All had been going relatively smoothly that fateful night until she erupted in a fit of, what I can only describe as Apples to Apples induced competitive rage. For the uninitiated, Apples to Apples, is a game where one selects a card from their hand that best describes the preselected noun, thus comparing apples to apples. I was accused, as well as my friend, in complete sincerity, of creating a mass conspiracy to have her lose and creating an unfair and unbalanced party game environment. I realized I was living in crazy town. To be honest I don't really remember the details of what was said. I just remember my chest feeling incredibly heavy. I knew that someday something like this would occur and all I could do was watch like a very real violent torpedo of truth. My peacekeeping instincts were useless, totally blunt. My only real memory of that night was when I saw my 15-year-old brother, crying, really shaken. He just gave me a hug and said, "I don't know how you can do it". It is easy to vilify someone, but with the help of many well trained mental health providers and a few of those Chicken Soup for The Soul books, I now realize that what happened that night was inevitable and she had reached her breaking point.

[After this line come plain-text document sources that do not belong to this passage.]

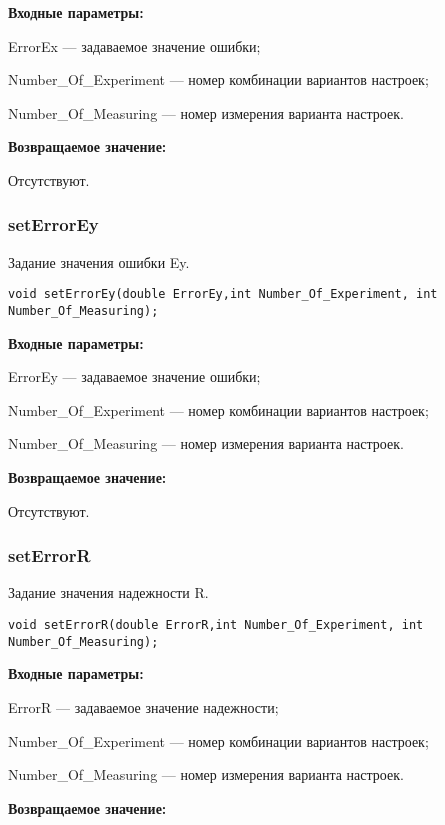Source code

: \documentclass[a4paper,12pt]{article}
\begin{document}
\textbf{Входные параметры:}

ErrorEx --- задаваемое значение ошибки;
 
    Number\_Of\_Experiment --- номер комбинации вариантов настроек;
 
    Number\_Of\_Measuring --- номер измерения варианта настроек.

\textbf{Возвращаемое значение:}

Отсутствуют.


\subsubsection{setErrorEy}\label{setErrorEy}

Задание значения ошибки Ey.


\begin{lstlisting}[label=code_syntax_setErrorEy,caption=Синтаксис]
void setErrorEy(double ErrorEy,int Number_Of_Experiment, int Number_Of_Measuring);
\end{lstlisting}

\textbf{Входные параметры:}

ErrorEy --- задаваемое значение ошибки;
 
    Number\_Of\_Experiment --- номер комбинации вариантов настроек;
 
    Number\_Of\_Measuring --- номер измерения варианта настроек.

\textbf{Возвращаемое значение:}

Отсутствуют.


\subsubsection{setErrorR}\label{setErrorR}

Задание значения надежности R.


\begin{lstlisting}[label=code_syntax_setErrorR,caption=Синтаксис]
void setErrorR(double ErrorR,int Number_Of_Experiment, int Number_Of_Measuring);
\end{lstlisting}

\textbf{Входные параметры:}

ErrorR --- задаваемое значение надежности;
 
    Number\_Of\_Experiment --- номер комбинации вариантов настроек;
 
    Number\_Of\_Measuring --- номер измерения варианта настроек.

\textbf{Возвращаемое значение:}
\end{document}
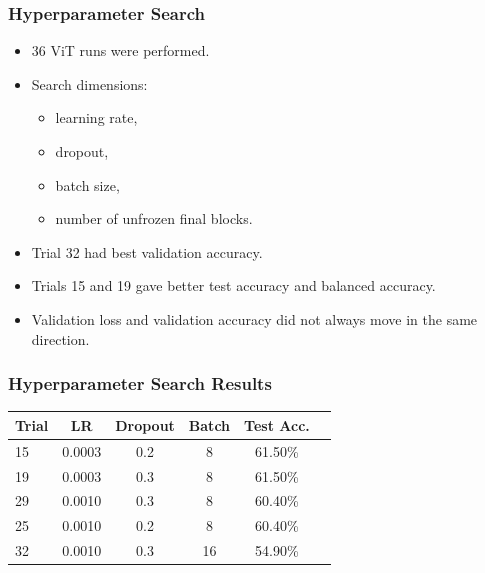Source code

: \documentclass{beamer}
\begin{document}
\begin{frame}
\frametitle{Hyperparameter Search}
\begin{itemize}
\item 36 ViT runs were performed.
\item Search dimensions:
\begin{itemize}
    \item learning rate,
    \item dropout,
    \item batch size,
    \item number of unfrozen final blocks.
\end{itemize}
\item Trial 32 had best validation accuracy.
\item Trials 15 and 19 gave better test accuracy and balanced accuracy.
\item Validation loss and validation accuracy did not always move in the same direction.
\end{itemize}
\end{frame}

\begin{frame}
\frametitle{Hyperparameter Search Results}
\begin{center}
\begin{tabular}{lccccc}
\toprule
\textbf{Trial} & \textbf{LR} & \textbf{Dropout} & \textbf{Batch} & \textbf{Test Acc.} \\
\midrule
15 & 0.0003 & 0.2 & 8 & 61.50\% \\
19 & 0.0003 & 0.3 & 8 & 61.50\% \\
29 & 0.0010 & 0.3 & 8 & 60.40\% \\
25 & 0.0010 & 0.2 & 8 & 60.40\% \\
32 & 0.0010 & 0.3 & 16 & 54.90\% \\
\bottomrule
\end{tabular}
\end{center}
\end{frame}
\end{document}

But at that time, in that combat zone of intense conflict, I still didn't have that "moment."

The moment I knew came directly after the dust had settled. Sanity had returned. The person I had married reemerged and for the first time I realized that I had married someone I cared for deeply, someone I considered a close, if not best, friend, but not someone I was going to be able to spend the rest of my life with. And that was the moment I knew.